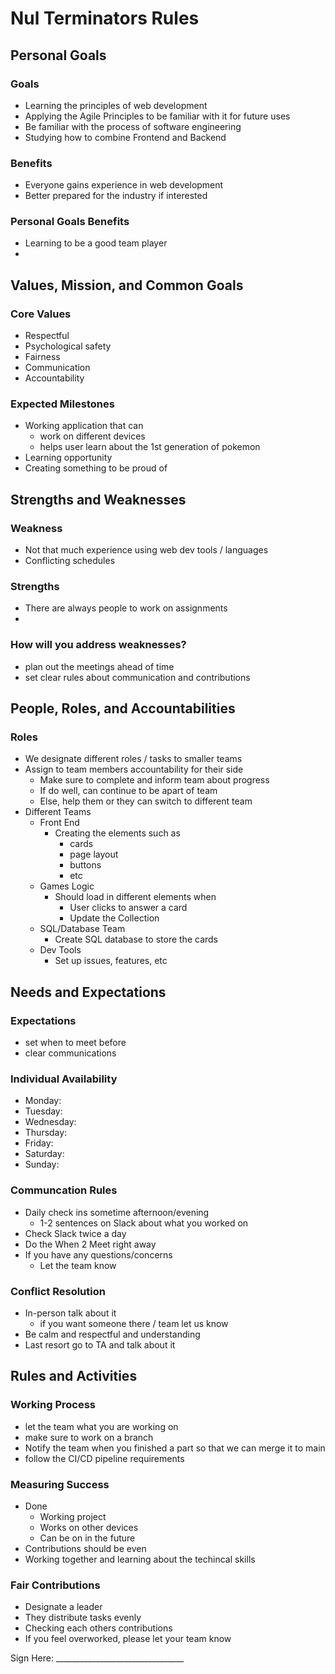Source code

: # Nul Terminators Rules

## Personal Goals
### Goals
* Learning the principles of web development
* Applying the Agile Principles to be familiar with it for future uses
* Be familiar with the process of software engineering
* Studying how to combine Frontend and Backend

### Benefits
* Everyone gains experience in web development
* Better prepared for the industry if interested
<!-- add to here -->
### Personal Goals Benefits
* Learning to be a good team player
* 

## Values, Mission, and Common Goals
### Core Values
* Respectful
* Psychological safety
* Fairness
* Communication
* Accountability

### Expected Milestones
* Working application that can
  * work on different devices
  * helps user learn about the 1st generation of pokemon
* Learning opportunity
* Creating something to be proud of

## Strengths and Weaknesses
<!-- add to this section -->
### Weakness
   * Not that much experience using web dev tools / languages
   * Conflicting schedules
  
### Strengths
   * There are always people to work on assignments
   * 

### How will you address weaknesses?
   * plan out the meetings ahead of time
   * set clear rules about communication and contributions 

## People, Roles, and Accountabilities
### Roles
   * We designate different roles / tasks to smaller teams
   * Assign to team members accountability for their side
     * Make sure to complete and inform team about progress
     * If do well, can continue to be apart of team
     * Else, help them or they can switch to different team
   * Different Teams
     * Front End
       * Creating the elements such as 
         * cards
         * page layout
         * buttons
         * etc
     * Games Logic
       * Should load in different elements when
         * User clicks to answer a card
         * Update the Collection
     * SQL/Database Team
       * Create SQL database to store the cards
     * Dev Tools
       * Set up issues, features, etc

## Needs and Expectations
### Expectations
   * set when to meet before
   * clear communications
<!-- add this part -->
### Individual Availability
   * Monday: 
   * Tuesday: 
   * Wednesday: 
   * Thursday: 
   * Friday: 
   * Saturday: 
   * Sunday: 
### Communcation Rules
   * Daily check ins sometime afternoon/evening
       * 1-2 sentences on Slack about what you worked on
   * Check Slack twice a day
   * Do the When 2 Meet right away
   * If you have any questions/concerns
     * Let the team know
### Conflict Resolution
   * In-person talk about it
     * if you want someone there / team let us know
   * Be calm and respectful and understanding
   * Last resort go to TA and talk about it

## Rules and Activities
### Working Process
   * let the team what you are working on
   * make sure to work on a branch
   * Notify the team when you finished a part so that we can merge it to main
   * follow the CI/CD pipeline requirements
### Measuring Success
   * Done
     * Working project
     * Works on other devices
     * Can be on in the future
   * Contributions should be even
   * Working together and learning about the techincal skills
### Fair Contributions
   * Designate a leader
   * They distribute tasks evenly
   * Checking each others contributions
   * If you feel overworked, please let your team know



Sign Here: ________________________________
= = = = = = =
#### GOAL OF THE EXERCISE:
Retype the records above, but only those lines that fall between the line containing "### Benefits" and the line containing "ahead of time", with both of those lines included, exactly as written.

#### YOUR RESPONSE:
### Benefits
* Everyone gains experience in web development
* Better prepared for the industry if interested
<!-- add to here -->
### Personal Goals Benefits
* Learning to be a good team player
* 

## Values, Mission, and Common Goals
### Core Values
* Respectful
* Psychological safety
* Fairness
* Communication
* Accountability

### Expected Milestones
* Working application that can
  * work on different devices
  * helps user learn about the 1st generation of pokemon
* Learning opportunity
* Creating something to be proud of

## Strengths and Weaknesses
<!-- add to this section -->
### Weakness
   * Not that much experience using web dev tools / languages
   * Conflicting schedules
  
### Strengths
   * There are always people to work on assignments
   * 

### How will you address weaknesses?
   * plan out the meetings ahead of time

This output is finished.